((

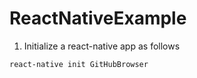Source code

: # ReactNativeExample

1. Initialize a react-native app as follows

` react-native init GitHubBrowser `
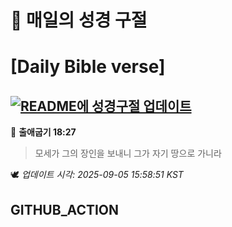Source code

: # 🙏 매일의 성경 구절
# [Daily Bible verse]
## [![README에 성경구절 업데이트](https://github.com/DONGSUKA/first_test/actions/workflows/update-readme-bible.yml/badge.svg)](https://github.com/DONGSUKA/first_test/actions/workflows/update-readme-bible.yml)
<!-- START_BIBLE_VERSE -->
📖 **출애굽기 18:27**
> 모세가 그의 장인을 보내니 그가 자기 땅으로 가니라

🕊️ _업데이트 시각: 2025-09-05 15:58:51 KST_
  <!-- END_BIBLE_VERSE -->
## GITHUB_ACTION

))
((

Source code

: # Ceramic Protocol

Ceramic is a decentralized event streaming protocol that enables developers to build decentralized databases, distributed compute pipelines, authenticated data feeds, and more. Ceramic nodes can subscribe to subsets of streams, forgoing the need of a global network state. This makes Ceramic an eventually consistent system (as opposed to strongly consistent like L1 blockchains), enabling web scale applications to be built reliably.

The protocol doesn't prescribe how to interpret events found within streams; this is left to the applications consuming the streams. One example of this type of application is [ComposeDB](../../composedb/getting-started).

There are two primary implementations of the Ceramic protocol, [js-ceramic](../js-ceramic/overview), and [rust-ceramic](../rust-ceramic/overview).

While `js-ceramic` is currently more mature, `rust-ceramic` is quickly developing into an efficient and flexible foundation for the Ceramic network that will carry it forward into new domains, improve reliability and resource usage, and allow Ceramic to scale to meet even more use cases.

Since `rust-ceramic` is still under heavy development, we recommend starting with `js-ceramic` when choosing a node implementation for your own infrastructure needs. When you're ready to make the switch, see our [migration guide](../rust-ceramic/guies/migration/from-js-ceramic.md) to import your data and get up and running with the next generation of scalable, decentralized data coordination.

))

TASK TO COMPLETE: Only the lines above from the one containing "1. Initialize a react-native app as follows" through the one containing "## GITHUB_ACTION" should be returned, verbatim and inclusive, with pictures excluded.

RESPONSE AREA:
1. Initialize a react-native app as follows

` react-native init GitHubBrowser `
Source code

: # 🙏 매일의 성경 구절
# [Daily Bible verse]
## [![README에 성경구절 업데이트](https://github.com/DONGSUKA/first_test/actions/workflows/update-readme-bible.yml/badge.svg)](https://github.com/DONGSUKA/first_test/actions/workflows/update-readme-bible.yml)
<!-- START_BIBLE_VERSE -->
📖 **출애굽기 18:27**
> 모세가 그의 장인을 보내니 그가 자기 땅으로 가니라

🕊️ _업데이트 시각: 2025-09-05 15:58:51 KST_
  <!-- END_BIBLE_VERSE -->
## GITHUB_ACTION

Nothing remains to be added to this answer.